Appellee urges that one man can be legally at the same time, an employer, or owner in charge of the work, and a member of a partnership, and that Green was all three; that each is a different legal capacity; and the Scaffold Act by its Section 9 imposes liability on those who are in the legal capacity of owners in charge of the work, and provides a right of action against those in such legal capacity for willful violation of the Act. He points out that the terms "employer", "owner" and "partner" are concepts which relate to define legal capacities which may or may not be reposed simultaneously in the same person, and that in order to recover Marcus must show that Green was acting in a legal capacity which would cause him to be liable under the Scaffold Act, notwithstanding that Green was also acting in the legal capacity of employer. He contends that the interpretation of the interaction of the Workmen's Compensation Act and the Scaffold Act, as pronounced in the 1958 Gannon case, is not applicable under circumstances in which the employer is a partner in a partnership composed of individuals who are owners and act as their own contractors, and that to apply such interpretation would render the Scaffold Act a nullity as to any such partnership arrangement of owners and contractors.

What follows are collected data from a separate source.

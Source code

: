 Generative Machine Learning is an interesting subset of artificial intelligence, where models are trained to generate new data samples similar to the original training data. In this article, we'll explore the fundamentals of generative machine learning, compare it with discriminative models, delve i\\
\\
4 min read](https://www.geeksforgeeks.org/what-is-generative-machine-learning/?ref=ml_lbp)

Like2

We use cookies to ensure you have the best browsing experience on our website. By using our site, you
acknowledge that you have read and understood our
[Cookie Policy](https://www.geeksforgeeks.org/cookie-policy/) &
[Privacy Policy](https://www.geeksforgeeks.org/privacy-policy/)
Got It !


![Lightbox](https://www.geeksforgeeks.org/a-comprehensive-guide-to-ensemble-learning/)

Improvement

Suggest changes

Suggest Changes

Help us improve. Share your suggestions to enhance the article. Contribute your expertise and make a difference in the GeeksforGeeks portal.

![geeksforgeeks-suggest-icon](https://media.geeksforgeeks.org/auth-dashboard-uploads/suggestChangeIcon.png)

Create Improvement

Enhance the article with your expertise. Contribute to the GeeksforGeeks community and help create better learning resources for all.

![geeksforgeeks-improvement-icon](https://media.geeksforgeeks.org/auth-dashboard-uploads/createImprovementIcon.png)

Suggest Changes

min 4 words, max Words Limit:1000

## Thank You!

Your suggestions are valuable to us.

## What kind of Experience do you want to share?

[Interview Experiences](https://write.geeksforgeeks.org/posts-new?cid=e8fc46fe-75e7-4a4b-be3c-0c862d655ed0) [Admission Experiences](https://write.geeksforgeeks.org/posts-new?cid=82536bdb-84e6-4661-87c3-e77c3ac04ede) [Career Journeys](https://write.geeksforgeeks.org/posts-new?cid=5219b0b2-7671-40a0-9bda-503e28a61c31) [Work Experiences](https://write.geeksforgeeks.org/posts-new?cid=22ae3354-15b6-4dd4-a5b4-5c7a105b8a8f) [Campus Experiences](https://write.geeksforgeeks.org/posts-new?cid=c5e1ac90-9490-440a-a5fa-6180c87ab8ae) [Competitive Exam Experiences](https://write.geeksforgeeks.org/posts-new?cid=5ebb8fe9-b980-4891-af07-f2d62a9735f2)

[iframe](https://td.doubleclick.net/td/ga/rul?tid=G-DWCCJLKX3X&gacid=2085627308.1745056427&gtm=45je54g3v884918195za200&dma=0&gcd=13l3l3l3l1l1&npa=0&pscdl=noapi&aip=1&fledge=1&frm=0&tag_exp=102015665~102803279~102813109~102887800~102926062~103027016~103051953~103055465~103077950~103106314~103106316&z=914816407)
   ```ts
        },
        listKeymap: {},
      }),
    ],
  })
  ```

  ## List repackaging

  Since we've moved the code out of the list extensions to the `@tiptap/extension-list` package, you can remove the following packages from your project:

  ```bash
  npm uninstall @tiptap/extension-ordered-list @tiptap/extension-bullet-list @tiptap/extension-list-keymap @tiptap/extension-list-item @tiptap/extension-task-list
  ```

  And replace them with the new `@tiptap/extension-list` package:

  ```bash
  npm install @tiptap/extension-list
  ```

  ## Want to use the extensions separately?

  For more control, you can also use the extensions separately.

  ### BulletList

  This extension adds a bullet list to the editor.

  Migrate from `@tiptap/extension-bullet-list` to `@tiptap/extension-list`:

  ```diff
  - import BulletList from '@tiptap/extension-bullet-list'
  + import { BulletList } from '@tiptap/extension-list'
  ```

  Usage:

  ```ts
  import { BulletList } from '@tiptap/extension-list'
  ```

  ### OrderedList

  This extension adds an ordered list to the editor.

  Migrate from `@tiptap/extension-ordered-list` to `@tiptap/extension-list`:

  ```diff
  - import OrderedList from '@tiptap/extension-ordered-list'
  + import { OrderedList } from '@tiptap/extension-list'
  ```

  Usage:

Appellee urges application of the "Dual Capacity Doctrine" under which, according to Larson "* * * an employer normally shielded from tort liability by the exclusive remedy principal may become liable in tort to his employee if he occupies, in addition to his capacity as employer, a second capacity that confers upon him obligations, independent of those imposed upon him as employer". (Larson's Workmen's Compensation Law, vol. 2, § 72.80 @ 1. 226.20) Appellee also points out that the Workmen's Compensation Act does not preclude an employee from bringing a statutory action against a third party tort feasor, and contends that accordingly it does not preclude Marcus from bringing an action against Green who in a different legal capacity than that of employer has placed himself vulnerable to liability under the Scaffold Act.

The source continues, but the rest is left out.